Every month, Forest2Market publishes updated forecasting products designed specifically for participants in the forest value chain. The Economic Outlook is a macroeconomic indicator forecast that supplies critical information, context and insight about general economic trends and direction, and the 4Cast supports regional operational decision making for those who buy and sell timber. With an understanding of economic indicators, future stumpage prices and insight into buying and selling windows (periods in which buyers or sellers hold relative market advantage), subscribers are better able to time sales or purchases, negotiate prices, manage workloads and control inventory levels. The following commentary is just a sampling from the most recent Economic Outlook for July, 2019.

In its third estimate of 1Q2019 gross domestic product (GDP), the Bureau of Economic Analysis (BEA) nudged the growth rate of the US economy to a seasonally adjusted and annualized rate (SAAR) of +3.12% (+3.1% expected), up 0.06 percentage point (PP) from the second estimate (“1Qv2”) and +0.95PP from 4Q2018.

As in 1Qv1&2, all four groupings of GDP components—personal consumption expenditures (PCE), private domestic investment (PDI), net exports (NetX) and government consumption expenditures (GCE)—contributed to 1Q growth.

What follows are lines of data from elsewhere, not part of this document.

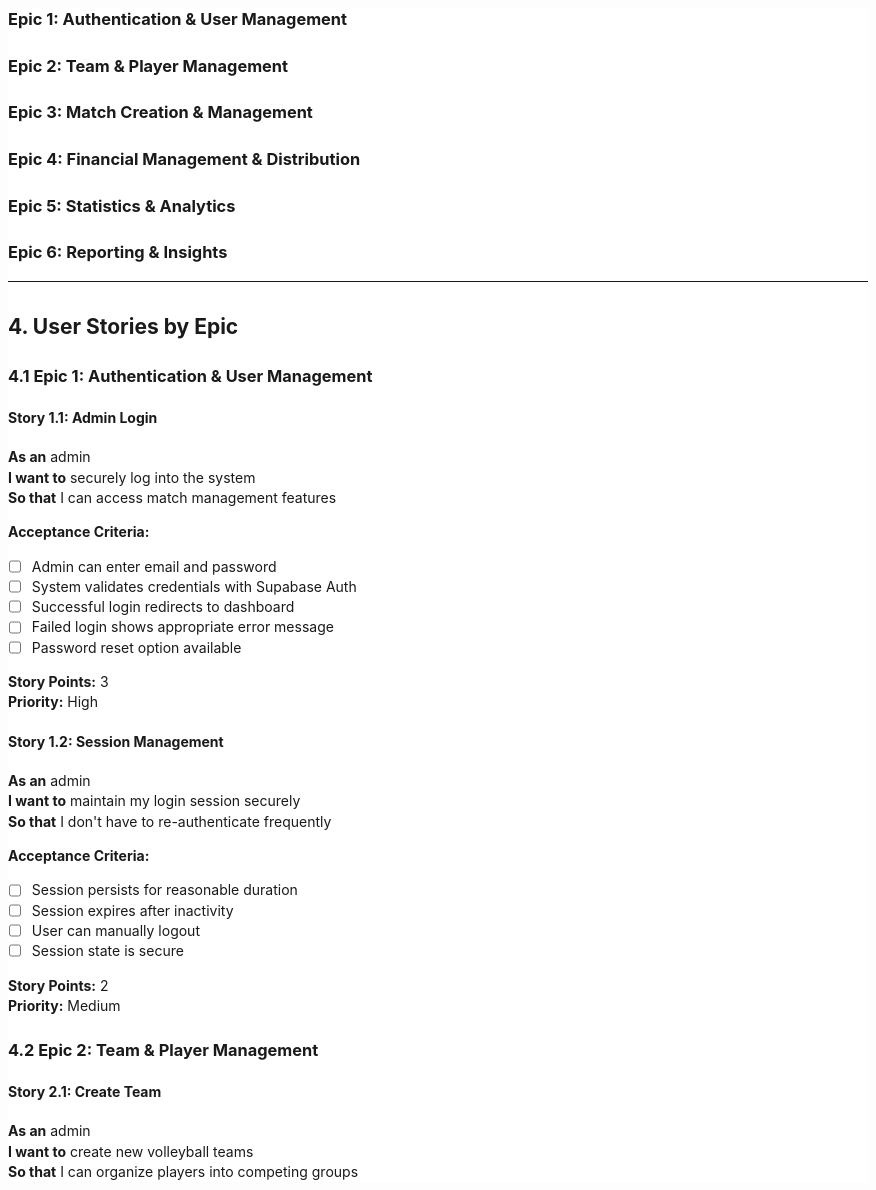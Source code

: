 ### Epic 1: Authentication & User Management
### Epic 2: Team & Player Management
### Epic 3: Match Creation & Management
### Epic 4: Financial Management & Distribution
### Epic 5: Statistics & Analytics
### Epic 6: Reporting & Insights

---

## 4. User Stories by Epic

### 4.1 Epic 1: Authentication & User Management

#### Story 1.1: Admin Login
**As an** admin  
**I want to** securely log into the system  
**So that** I can access match management features  

**Acceptance Criteria:**
- [ ] Admin can enter email and password
- [ ] System validates credentials with Supabase Auth
- [ ] Successful login redirects to dashboard
- [ ] Failed login shows appropriate error message
- [ ] Password reset option available

**Story Points:** 3  
**Priority:** High

#### Story 1.2: Session Management
**As an** admin  
**I want to** maintain my login session securely  
**So that** I don't have to re-authenticate frequently  

**Acceptance Criteria:**
- [ ] Session persists for reasonable duration
- [ ] Session expires after inactivity
- [ ] User can manually logout
- [ ] Session state is secure

**Story Points:** 2  
**Priority:** Medium

### 4.2 Epic 2: Team & Player Management

#### Story 2.1: Create Team
**As an** admin  
**I want to** create new volleyball teams  
**So that** I can organize players into competing groups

Although the headline number was essentially unchanged in 1Qv3, material shifts occurred in:

  • Consumer spending on goods, which were revised from contraction to expansion
  • Consumer spending on services, in which growth was cut by nearly half
  • Fixed investment (especially in the non-residential and intellectual property products line items) which was increased by more than one-third above the 1Qv2 rate

After a strong 1Q, signs of slowing momentum have proliferated during 2Q. Reuters provided a dashboard of indicators that may be warning of a global recession. Closer to home, many analysts point to the Federal Reserve’s apparent willingness to loosen monetary policy—via rate cuts and/or an early end to its balance-sheet reduction process—as an admission the US economy is decelerating.




Two-thirds of chief financial officers (CFO) responding to the most recent Duke University/CFO Global Business Outlook survey see a recession hitting the United States by the end of 2020, and 48.1% expect negative growth by 2Q2020. “This is the third consecutive quarter that U.S. CFOs have predicted a 2020 recession,” said survey director John Graham. Also, “it’s notable this quarter how strongly recession is being predicted in other parts of the world.” 

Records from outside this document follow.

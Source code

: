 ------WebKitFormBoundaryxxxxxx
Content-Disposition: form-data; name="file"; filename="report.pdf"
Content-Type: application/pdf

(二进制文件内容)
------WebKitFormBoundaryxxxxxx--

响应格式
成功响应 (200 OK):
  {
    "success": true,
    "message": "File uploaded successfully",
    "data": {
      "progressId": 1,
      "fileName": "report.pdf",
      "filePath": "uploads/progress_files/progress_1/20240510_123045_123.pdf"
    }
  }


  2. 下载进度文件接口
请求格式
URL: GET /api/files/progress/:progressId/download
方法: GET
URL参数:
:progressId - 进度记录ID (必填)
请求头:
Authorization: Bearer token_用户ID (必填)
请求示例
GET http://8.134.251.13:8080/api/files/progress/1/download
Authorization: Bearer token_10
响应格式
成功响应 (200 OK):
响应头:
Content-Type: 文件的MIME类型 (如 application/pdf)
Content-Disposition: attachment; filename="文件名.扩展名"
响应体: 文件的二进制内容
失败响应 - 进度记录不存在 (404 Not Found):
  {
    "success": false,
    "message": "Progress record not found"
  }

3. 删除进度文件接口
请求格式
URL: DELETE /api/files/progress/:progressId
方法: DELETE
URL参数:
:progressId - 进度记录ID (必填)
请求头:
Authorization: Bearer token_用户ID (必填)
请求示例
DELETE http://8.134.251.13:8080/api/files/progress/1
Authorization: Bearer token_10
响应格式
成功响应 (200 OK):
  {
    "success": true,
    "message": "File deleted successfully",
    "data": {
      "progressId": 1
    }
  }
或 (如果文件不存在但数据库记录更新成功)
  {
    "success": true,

The more bearish among analysts argue a recession is either imminent or already ongoing in the United States. Citing a steepening of the US yield curve after an inversion (discussed in a subsequent section of this report), and other factors, Société Générale’s Albert Edwards thinks recession warnings are being “shouted” from the “rooftops.” Economist Gary Shilling believes a recession is already ongoing, but that “it will probably be a run-of-the-mill affair, which means real GDP would decline 1.5% to 2%, not the 3.5% to 4% you had in the very serious recessions.” Note that Shilling’s comments were sandwiched between May’s abysmal and June’s blowout employment numbers; such labor market gyrations are themselves entirely consistent with late-business-cycle indicators.

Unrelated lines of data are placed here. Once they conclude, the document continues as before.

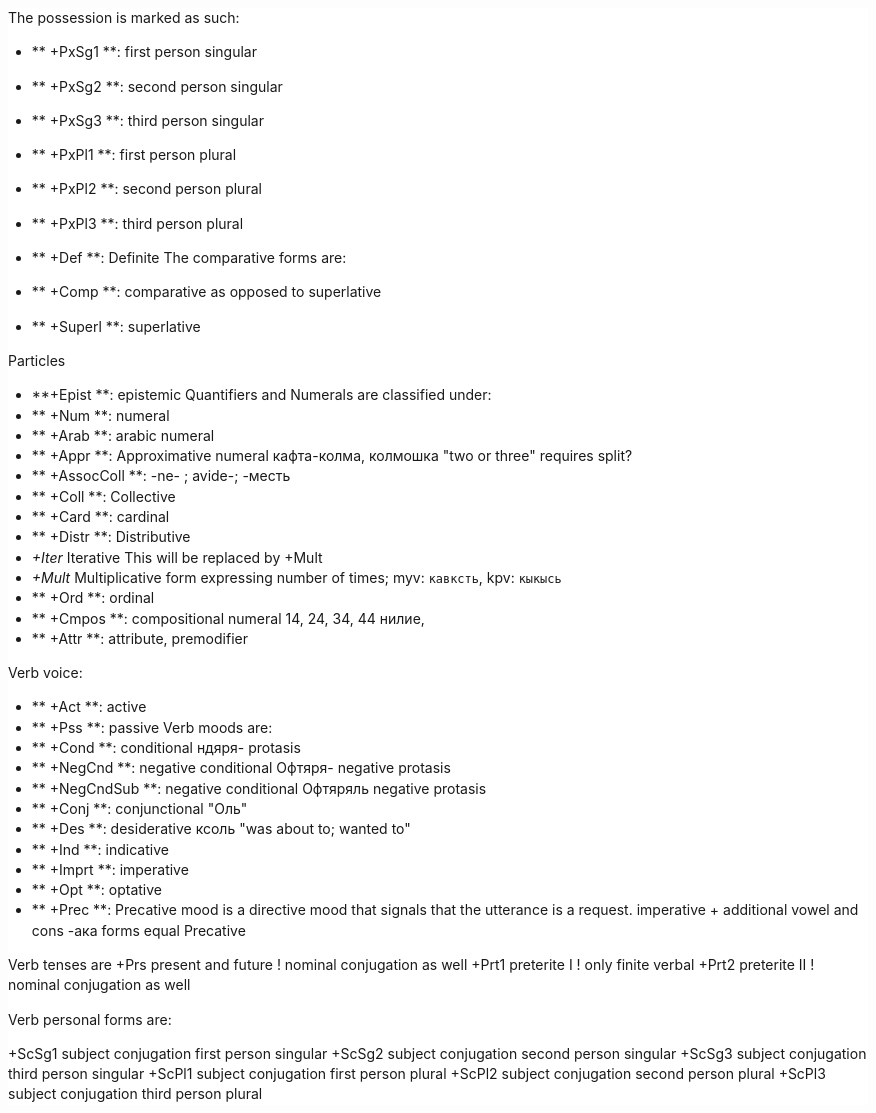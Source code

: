 The possession is marked as such:
* ** +PxSg1 	**:  first person singular
* ** +PxSg2 	**:  second person singular
* ** +PxSg3 	**:  third person singular
* ** +PxPl1 	**:  first person plural
* ** +PxPl2 	**:  second person plural
* ** +PxPl3 	**:  third person plural

* ** +Def 	**:  Definite
The comparative forms are:
* ** +Comp 		**:  comparative as opposed to superlative
* ** +Superl 	**:  superlative

Particles
* **+Epist		**:  epistemic
Quantifiers and Numerals are classified under:
* ** +Num 		**:  numeral
* ** +Arab	**:  arabic numeral
* ** +Appr 		**:  Approximative numeral кафта-колма, колмошка "two or three" requires split?
* ** +AssocColl **:  -ne- ; avide-; -месть
* ** +Coll 		**:  Collective
* ** +Card 		**:  cardinal
* ** +Distr 	**:  Distributive
* _+Iter_ Iterative This will be replaced by +Mult
* _+Mult_ Multiplicative form expressing number of times; myv: `кавксть`, kpv: `кыкысь`
* ** +Ord 		**:  ordinal
* ** +Cmpos		**:  compositional numeral 14, 24, 34, 44 нилие, 
* ** +Attr 		**:  attribute, premodifier

Verb voice:
* ** +Act 	**:  active
* ** +Pss 	**:  passive
Verb moods are:
* ** +Cond 	**:  conditional ндяря- protasis
* ** +NegCnd **:  negative conditional Офтяря- negative protasis
* ** +NegCndSub **:  negative conditional Офтяряль negative protasis
* ** +Conj 	**:  conjunctional "Оль"
* ** +Des 	**:  desiderative ксоль "was about to; wanted to"
* ** +Ind 	**:  indicative
* ** +Imprt **:  imperative
* ** +Opt 	**:  optative
* ** +Prec  **:  Precative mood is a directive mood that signals that the utterance is a request. imperative + additional vowel and cons -ака forms equal Precative

Verb tenses are
 +Prs 	 present and future ! nominal	conjugation as well
 +Prt1 	 preterite I ! only finite verbal
 +Prt2 	 preterite II ! nominal conjugation as well

Verb personal forms are:

 +ScSg1 	 subject conjugation first person singular
 +ScSg2 	 subject conjugation second person singular
 +ScSg3 	 subject conjugation third person singular
 +ScPl1 	 subject conjugation first person plural
 +ScPl2 	 subject conjugation second person plural
 +ScPl3 	 subject conjugation third person plural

Regulatory reform in the United States will support ongoing growth but, by itself, not stimulate additional growth. Political wrangling is hindering progress on trade negotiations (e.g., the agreement among the US, Canada and Mexico is bottled up in the House of Representatives) along with meaningful health care cost relief. Also, further tax changes are unlikely (with the possible exception of a Presidential executive order indexing capital gains to inflation) thanks to intensifying inter-party rancor as the 2020 election cycle unfolds.

Because the National Bureau of Economic Research (the body that determines when recessions begin and end) typically does not make such a call until a downturn is well underway, an official call is unlikely anytime soon. Regardless, “1Q GDP paints a misleading picture of the U.S. economy’s vigor,” said Oxford Economics’ Lydia Boussour, “and 2Q GDP will come as a timely reminder that the economy is now well past its inflection point.”